There are no changes apart from mentioned above.


Regards,
Evgeny Kotkov
Index: subversion/libsvn_fs_fs/hotcopy.c
===================================================================
--- subversion/libsvn_fs_fs/hotcopy.c   (revision 1569069)
+++ subversion/libsvn_fs_fs/hotcopy.c   (working copy)
@@ -382,12 +382,6 @@ hotcopy_update_current(svn_revnum_t *dst_youngest,
   /* If necessary, get new current next_node and next_copy IDs. */
   if (dst_ffd->format < SVN_FS_FS__MIN_NO_GLOBAL_IDS_FORMAT)
     {
-      /* Make sure NEW_YOUNGEST is a valid revision in DST_FS.
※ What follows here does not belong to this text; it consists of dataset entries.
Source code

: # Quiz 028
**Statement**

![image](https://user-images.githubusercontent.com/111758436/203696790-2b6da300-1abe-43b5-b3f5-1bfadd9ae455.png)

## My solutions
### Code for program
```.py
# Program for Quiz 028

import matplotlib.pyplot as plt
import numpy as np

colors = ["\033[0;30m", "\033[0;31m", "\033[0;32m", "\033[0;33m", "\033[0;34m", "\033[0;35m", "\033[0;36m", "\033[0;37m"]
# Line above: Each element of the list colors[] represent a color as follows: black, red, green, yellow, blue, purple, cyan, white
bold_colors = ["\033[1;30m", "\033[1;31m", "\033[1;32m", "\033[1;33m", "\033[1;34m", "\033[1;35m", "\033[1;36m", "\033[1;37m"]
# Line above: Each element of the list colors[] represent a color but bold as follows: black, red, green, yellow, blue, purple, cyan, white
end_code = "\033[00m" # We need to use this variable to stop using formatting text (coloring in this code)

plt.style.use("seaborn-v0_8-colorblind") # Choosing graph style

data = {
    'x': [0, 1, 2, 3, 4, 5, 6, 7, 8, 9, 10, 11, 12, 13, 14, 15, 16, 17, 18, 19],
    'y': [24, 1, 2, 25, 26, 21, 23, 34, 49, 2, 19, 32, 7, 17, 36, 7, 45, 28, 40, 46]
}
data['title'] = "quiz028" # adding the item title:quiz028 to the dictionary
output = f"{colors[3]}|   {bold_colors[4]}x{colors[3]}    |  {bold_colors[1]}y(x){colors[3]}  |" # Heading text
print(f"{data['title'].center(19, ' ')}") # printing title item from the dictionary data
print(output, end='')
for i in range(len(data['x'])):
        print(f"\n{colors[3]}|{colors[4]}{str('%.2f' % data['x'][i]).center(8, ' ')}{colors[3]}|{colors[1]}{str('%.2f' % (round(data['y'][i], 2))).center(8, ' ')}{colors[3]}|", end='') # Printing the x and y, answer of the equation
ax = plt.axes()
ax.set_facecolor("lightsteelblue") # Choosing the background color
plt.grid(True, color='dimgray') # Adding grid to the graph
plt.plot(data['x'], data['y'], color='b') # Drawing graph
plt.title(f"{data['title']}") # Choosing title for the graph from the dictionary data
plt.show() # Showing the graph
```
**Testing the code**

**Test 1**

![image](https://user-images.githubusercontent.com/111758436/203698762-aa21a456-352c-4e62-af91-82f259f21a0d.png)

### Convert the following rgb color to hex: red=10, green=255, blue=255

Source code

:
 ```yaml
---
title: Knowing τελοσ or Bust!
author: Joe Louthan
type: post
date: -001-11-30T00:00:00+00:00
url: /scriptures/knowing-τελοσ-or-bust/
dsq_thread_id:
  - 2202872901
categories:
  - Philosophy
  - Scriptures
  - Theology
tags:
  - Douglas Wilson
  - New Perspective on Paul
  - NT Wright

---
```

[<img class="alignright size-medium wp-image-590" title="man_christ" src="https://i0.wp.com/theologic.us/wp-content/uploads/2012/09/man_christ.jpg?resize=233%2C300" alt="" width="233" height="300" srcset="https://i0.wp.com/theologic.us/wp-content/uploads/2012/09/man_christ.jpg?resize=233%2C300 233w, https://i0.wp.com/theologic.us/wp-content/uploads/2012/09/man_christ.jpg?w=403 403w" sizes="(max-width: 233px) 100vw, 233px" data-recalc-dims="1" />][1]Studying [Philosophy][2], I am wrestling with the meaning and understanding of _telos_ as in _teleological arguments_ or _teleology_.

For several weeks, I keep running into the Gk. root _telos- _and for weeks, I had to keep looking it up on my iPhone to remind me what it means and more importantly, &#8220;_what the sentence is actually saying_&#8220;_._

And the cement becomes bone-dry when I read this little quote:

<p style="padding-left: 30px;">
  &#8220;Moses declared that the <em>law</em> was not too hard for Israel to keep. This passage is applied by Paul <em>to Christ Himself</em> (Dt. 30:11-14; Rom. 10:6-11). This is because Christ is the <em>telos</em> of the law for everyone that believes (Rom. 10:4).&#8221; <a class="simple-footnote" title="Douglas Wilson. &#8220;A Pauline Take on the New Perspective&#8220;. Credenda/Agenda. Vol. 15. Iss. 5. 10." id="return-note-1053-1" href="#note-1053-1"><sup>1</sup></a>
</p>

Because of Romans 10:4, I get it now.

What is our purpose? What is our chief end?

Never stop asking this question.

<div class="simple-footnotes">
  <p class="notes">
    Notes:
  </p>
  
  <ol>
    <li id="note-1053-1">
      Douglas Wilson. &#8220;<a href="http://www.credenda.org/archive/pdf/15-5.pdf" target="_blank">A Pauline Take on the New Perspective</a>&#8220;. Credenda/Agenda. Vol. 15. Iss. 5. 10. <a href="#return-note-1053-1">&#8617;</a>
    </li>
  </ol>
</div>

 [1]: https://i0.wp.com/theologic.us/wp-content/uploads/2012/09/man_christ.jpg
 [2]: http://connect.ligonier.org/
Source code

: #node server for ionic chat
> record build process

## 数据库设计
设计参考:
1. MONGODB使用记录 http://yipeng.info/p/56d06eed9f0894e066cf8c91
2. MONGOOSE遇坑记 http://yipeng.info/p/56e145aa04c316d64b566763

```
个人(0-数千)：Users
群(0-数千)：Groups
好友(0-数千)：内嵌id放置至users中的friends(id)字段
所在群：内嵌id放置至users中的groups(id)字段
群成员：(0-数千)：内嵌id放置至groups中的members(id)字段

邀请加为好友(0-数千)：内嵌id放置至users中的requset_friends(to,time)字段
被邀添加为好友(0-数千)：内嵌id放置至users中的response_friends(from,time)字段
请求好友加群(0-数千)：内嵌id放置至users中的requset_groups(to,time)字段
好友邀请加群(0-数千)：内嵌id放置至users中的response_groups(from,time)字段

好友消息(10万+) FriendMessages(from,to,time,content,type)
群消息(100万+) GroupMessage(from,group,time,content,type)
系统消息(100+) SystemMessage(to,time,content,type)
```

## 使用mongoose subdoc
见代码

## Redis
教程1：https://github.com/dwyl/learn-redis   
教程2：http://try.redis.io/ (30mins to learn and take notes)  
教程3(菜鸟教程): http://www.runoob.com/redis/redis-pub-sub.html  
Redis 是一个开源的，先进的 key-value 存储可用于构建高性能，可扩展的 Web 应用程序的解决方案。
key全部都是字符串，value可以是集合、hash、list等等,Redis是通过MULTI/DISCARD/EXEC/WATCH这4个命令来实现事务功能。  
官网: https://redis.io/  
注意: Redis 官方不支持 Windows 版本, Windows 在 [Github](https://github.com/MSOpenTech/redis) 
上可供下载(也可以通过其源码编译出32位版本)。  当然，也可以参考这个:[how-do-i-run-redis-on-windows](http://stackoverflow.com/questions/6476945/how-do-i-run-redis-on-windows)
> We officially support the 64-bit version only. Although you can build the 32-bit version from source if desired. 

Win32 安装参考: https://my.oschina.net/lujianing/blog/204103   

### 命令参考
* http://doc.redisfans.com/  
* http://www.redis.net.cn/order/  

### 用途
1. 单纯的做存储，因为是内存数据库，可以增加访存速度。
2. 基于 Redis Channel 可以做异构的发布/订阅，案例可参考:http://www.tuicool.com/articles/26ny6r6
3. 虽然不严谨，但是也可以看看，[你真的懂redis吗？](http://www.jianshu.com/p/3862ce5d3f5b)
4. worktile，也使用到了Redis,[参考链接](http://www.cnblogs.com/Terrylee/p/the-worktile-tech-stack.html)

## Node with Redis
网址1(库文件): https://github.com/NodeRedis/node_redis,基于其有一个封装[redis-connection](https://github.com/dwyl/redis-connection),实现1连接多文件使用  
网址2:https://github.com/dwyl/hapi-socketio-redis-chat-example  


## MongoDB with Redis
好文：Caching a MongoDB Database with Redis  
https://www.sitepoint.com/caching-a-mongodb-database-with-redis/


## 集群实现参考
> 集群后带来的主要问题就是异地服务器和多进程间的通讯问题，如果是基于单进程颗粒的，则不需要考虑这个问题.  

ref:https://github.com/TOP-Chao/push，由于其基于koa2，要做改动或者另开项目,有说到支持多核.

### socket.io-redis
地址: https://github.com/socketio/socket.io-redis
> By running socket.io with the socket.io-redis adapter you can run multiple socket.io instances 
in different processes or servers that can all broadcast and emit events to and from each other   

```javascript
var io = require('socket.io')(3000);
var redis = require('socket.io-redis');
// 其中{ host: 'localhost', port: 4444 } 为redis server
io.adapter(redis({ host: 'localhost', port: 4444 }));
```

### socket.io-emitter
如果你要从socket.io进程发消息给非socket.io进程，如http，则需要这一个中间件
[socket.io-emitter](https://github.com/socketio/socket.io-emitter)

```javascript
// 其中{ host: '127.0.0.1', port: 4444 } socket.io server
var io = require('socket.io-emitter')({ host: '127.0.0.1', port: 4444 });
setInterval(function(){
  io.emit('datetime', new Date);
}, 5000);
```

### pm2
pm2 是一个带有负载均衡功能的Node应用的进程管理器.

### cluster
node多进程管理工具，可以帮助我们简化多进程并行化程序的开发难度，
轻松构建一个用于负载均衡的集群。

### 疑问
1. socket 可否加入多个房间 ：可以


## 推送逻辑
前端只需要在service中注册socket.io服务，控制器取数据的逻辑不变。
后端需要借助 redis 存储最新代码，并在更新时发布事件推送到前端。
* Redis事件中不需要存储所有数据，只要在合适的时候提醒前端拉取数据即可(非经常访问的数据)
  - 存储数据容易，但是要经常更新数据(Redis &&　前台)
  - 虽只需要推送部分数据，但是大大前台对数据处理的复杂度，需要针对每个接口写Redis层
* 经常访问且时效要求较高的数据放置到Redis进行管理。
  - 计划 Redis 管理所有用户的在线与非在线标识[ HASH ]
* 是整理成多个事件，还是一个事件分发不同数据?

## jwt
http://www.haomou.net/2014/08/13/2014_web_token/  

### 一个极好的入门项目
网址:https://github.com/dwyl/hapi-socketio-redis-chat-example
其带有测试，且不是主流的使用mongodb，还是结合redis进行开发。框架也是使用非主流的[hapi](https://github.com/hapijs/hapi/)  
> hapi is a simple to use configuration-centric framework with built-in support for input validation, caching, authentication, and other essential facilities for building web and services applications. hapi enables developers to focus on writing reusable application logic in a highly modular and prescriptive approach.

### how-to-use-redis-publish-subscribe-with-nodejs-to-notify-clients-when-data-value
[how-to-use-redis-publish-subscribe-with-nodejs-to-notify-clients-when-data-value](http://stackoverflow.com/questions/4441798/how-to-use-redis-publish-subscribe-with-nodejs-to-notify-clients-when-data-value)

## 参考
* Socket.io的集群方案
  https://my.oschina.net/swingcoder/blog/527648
-         Because a crash in hotcopy requires at least a full recovery run,
-         it is safe to temporarily reset the max IDs to 0. */
-      SVN_ERR(svn_fs_fs__write_current(dst_fs, new_youngest, next_node_id,
-                                      next_copy_id, scratch_pool));
-
       SVN_ERR(svn_fs_fs__find_max_ids(dst_fs, new_youngest,
                                       &next_node_id, &next_copy_id,
                                       scratch_pool));
Index: subversion/libsvn_fs_fs/recovery.c
===================================================================
--- subversion/libsvn_fs_fs/recovery.c  (revision 1569069)
+++ subversion/libsvn_fs_fs/recovery.c  (working copy)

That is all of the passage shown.